Segment Start: INPUT MATERIAL
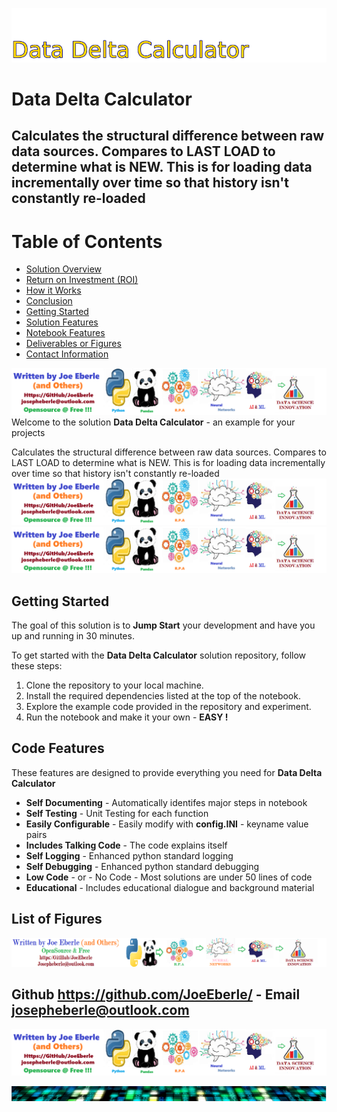 ![Image image_filename](solution_sign.png)
    
# Data Delta Calculator 

## Calculates the structural difference between raw data sources. Compares to LAST LOAD to determine what is NEW. This is for loading data incrementally over time so that history isn't constantly re-loaded

    
# Table of Contents

- [Solution Overview](#Solution-Overview)
- [Return on Investment (ROI)](#return-on-investment-roi)
- [How it Works](#how-it-works)
- [Conclusion](#conclusion)
- [Getting Started](#getting-started)
- [Solution Features](#solution-features)
- [Notebook Features](#notebook-features)
- [Deliverables or Figures](#deliverables-or-figures)
- [Contact Information](#contact-information)

![Image image_filename](code.png)
Welcome to the solution **Data Delta Calculator** - an example for your projects

Calculates the structural difference between raw data sources. Compares to LAST LOAD to determine what is NEW. This is for loading data incrementally over time so that history isn't constantly re-loaded
![Image image_filename](code.png)![Image image_filename](sample.png)
## Getting Started

The goal of this solution is to **Jump Start** your development and have you up and running in 30 minutes. 

To get started with the **Data Delta Calculator** solution repository, follow these steps:
1. Clone the repository to your local machine.
2. Install the required dependencies listed at the top of the notebook.
3. Explore the example code provided in the repository and experiment.
4. Run the notebook and make it your own - **EASY !**
    
## Code Features

These features are designed to provide everything you need for **Data Delta Calculator** 

- **Self Documenting** - Automatically identifes major steps in notebook 
- **Self Testing** - Unit Testing for each function
- **Easily Configurable** - Easily modify with **config.INI** - keyname value pairs
- **Includes Talking Code** - The code explains itself 
- **Self Logging** - Enhanced python standard logging   
- **Self Debugging** - Enhanced python standard debugging
- **Low Code** - or - No Code  - Most solutions are under 50 lines of code
- **Educational** - Includes educational dialogue and background material

    
## List of Figures
 ![additional_image](joe_logo.png)  <br>
    

## Github https://github.com/JoeEberle/ - Email  josepheberle@outlook.com 
    
![Developer](developer.png)

![Brand](brand.png)
    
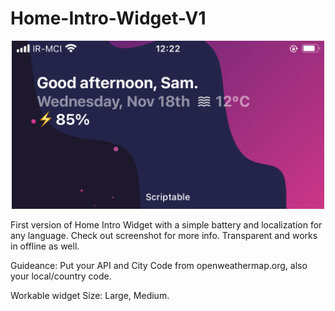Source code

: # Home-Intro-Widget-V1

<p align="center" >
    <img width="500" alt="Home-Intro-Widget-V1" src ="./B26CBDF7-5A30-49F9-BFAF-624DEBCD1320.jpeg">
</p>

First version of Home Intro Widget with a simple battery and localization for any language. Check out screenshot for more info.
Transparent and works in offline as well.

Guideance: Put your API and City Code from openweathermap.org, also your local/country code.

Workable widget Size: Large, Medium.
Segment End: INPUT MATERIAL
§ ABOUT THIS TASK
Only the lines that contain the word "python" should be copied from the material.

§ ANSWER BOX
- **Self Logging** - Enhanced python standard logging   
- **Self Debugging** - Enhanced python standard debugging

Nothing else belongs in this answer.